Site icon Allyn Lewis

Rethink Your Resolutions: Writing Goals With Soul

Setting goals is like programming your mind to hone in on a particular destination: like a GPS.

I love to talk about Magic and to see how people react. For me, it is a way to weed out from my life the insane, out-of-touch, and downright crazy people who don’t believe in Magic. You see, Magic is very, very real. I believe Psychology, when understood and utilized, is Magic. I believe that my iPhone, when I think about what it is and what it can do, is Magic. And I believe the force that aspirates my lungs, grows my fingernails, and sprouts a small seed into a mighty tree must be some sort of magic. It is too wondrous not to be. Roald Dahl wrote: “Those who don’t believe in magic will never find it.” To me, magic is simply a frame of mind, and when you look for magic in everything, you will find it in everything. In that spirit, I would like to propose writing your yearly resolutions with a bit of Magic behind them.

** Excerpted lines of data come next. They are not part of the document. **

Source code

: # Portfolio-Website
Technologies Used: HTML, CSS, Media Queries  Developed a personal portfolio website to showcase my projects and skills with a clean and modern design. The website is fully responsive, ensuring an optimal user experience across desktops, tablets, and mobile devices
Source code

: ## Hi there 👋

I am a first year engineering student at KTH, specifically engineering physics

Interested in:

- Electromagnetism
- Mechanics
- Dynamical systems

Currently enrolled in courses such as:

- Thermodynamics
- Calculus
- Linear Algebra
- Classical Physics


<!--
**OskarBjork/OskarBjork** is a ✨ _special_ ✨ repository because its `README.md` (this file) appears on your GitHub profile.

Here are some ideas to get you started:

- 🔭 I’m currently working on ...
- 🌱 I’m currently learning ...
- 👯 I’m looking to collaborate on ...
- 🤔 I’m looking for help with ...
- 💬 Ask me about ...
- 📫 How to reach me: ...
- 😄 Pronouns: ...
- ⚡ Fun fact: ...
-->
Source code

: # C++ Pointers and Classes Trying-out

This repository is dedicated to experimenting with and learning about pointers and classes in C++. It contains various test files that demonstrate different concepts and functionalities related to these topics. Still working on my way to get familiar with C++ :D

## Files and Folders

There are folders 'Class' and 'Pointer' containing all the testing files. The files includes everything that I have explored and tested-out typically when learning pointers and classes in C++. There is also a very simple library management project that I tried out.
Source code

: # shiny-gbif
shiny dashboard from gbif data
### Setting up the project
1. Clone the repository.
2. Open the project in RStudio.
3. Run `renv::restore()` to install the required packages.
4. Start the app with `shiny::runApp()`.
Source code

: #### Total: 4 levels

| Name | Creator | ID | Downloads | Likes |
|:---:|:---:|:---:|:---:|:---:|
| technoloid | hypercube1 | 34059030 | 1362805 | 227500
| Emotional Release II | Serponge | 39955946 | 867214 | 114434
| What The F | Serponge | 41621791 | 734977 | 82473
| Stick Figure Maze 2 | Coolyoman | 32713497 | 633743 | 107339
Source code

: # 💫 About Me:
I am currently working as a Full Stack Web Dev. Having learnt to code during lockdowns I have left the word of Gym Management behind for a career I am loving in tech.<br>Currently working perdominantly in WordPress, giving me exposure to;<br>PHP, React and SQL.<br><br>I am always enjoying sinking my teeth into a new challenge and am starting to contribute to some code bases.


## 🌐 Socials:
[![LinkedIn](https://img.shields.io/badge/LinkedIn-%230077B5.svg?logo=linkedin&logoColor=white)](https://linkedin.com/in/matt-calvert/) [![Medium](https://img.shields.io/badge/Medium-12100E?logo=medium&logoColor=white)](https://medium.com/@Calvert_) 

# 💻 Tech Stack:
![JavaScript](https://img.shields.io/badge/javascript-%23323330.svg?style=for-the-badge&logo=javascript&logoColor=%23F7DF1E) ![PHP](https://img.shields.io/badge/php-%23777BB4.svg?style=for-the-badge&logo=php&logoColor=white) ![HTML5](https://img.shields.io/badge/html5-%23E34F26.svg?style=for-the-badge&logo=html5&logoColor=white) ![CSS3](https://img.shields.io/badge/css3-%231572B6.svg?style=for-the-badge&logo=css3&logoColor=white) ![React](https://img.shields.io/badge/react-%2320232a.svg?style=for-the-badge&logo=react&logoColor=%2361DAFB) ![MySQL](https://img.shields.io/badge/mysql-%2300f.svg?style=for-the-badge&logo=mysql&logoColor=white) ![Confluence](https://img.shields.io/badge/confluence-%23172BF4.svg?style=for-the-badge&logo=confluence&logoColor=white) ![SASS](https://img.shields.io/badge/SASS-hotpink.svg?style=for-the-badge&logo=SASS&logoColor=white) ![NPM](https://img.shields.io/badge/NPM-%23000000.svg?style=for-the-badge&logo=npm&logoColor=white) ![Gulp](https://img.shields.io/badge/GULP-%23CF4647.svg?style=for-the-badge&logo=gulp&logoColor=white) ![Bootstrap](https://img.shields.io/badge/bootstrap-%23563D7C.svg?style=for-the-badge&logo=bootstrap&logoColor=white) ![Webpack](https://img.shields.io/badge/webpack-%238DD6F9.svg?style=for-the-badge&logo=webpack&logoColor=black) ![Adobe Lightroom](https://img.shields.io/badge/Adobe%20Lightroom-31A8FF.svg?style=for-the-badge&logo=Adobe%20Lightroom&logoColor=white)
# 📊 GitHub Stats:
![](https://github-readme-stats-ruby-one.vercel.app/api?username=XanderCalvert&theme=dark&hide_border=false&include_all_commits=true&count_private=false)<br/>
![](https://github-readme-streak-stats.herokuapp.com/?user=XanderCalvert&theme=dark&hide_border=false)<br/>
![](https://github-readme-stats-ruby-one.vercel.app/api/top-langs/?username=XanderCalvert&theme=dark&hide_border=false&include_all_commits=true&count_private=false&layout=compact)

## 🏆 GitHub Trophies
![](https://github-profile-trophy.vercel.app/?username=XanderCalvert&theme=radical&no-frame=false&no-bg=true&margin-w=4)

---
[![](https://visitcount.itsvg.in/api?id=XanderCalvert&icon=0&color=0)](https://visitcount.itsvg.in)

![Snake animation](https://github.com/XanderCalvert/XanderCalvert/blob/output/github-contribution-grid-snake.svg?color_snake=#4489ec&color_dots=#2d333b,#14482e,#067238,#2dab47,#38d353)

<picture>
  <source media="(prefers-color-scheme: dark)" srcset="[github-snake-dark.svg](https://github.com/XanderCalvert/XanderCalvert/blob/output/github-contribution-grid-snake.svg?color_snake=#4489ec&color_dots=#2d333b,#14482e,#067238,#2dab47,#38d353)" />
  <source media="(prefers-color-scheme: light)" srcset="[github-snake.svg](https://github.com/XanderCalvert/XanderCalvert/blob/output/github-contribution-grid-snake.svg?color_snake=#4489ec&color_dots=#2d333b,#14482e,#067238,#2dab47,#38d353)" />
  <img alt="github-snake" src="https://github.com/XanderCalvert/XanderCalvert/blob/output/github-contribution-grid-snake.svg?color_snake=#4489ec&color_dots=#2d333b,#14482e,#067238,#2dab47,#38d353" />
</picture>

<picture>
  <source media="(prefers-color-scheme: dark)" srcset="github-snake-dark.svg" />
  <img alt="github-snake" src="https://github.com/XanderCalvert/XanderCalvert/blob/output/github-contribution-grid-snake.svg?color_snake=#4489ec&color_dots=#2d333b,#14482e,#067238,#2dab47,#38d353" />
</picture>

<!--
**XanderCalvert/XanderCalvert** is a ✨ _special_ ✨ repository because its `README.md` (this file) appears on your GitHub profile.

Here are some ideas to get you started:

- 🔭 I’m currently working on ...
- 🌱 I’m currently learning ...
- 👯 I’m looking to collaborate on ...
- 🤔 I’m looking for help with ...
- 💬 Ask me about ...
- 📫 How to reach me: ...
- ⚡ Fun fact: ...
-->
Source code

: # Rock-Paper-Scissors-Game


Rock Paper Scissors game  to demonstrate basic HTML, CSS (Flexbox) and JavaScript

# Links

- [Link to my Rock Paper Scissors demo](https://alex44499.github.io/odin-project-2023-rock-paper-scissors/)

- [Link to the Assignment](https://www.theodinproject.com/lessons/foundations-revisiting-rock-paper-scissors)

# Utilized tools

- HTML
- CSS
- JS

Many of us have (or have heard of someone else) who has written a list of goals/ things they want/ traits in a lover etc, and have had the things they wrote down appear in their life as if by Magic. Things just fell into place. Yes, there was action taken at times, but it seemed somehow preordained. It was never a push, even when it was hard work. I compiled such a list of Goals for 2014, and everything on that list happened within that year, even though at the time of writing, every single goal seemed unattainable. It was Magic! What happened in 2015? Well… Now is a good time to mention that not all of these lists work. I (and many others) have compiled lists that flopped, and looking back, the difference between my two lists was stark. Luckily, having been in the trenches with this exercise, I can now teach you some techniques for super-charging your list of Goals so that they have more Magic behind them. And here is how:

Programming your GPS: Goal Positioning System

Setting goals is like programming your mind to hone in on a particular destination: like a GPS. Setting goals is a very important step in having a say in where life takes you. Without them, you are bound to repeat habituated patterns: getting more of the same, and not much else. If, however, writing down goals were enough to consistently achieve them, I would be out of a job! There is a successful goal writing technique however, which bridges the knowing-doing gap, and infuses pure Magic into your resolutions.

[Tweet “”Setting goals is like programming your mind to hone in on a particular destination: like a GPS.””]

Step 1: Understanding How a GPS Doesn’t Work

You cannot set your GPS by inputting a destination you don’t want to travel to. If you want to go to L.A. you don’t input “Not New York”. The basic operating instructions of a GPS are this:

1) Know where you want to go

2) Input the destination

When you are programming your GPS – i.e. thinking about where you want to go – frame your resolutions in terms of POSITIVE statements.

You may say: “I want to lose weight” but if every thought and emotion screams: “I don’t want to be fat anymore!” there is a huge energetic difference there. When you think about your goals and talk about them, focus ONLY on the desired outcome, as of it is already achieved, or at least imminent. There is a huge difference between looking in the mirror and hating those extra 10 pounds vs. looking in the mirror and being excited about your weight loss journey, whilst accepting and loving yourself as you are. There is a huge difference between seeing your bank balance and cringing, snapping shut the laptop and doing anything to forget the anxiety vs. accepting where it is at, and affirming that better is just around the corner. The former mindset always leads to failure: to a feeling of helplessness, avoidance, and eventually defeat. The latter mindset leads to resilience, grace, and creative solutions. Accepting reality, and going from there, plays a big role in bridging the knowing-doing gap. Meeting yourself where you are at, instead of fantasizing about a future to escape reality, makes all the difference.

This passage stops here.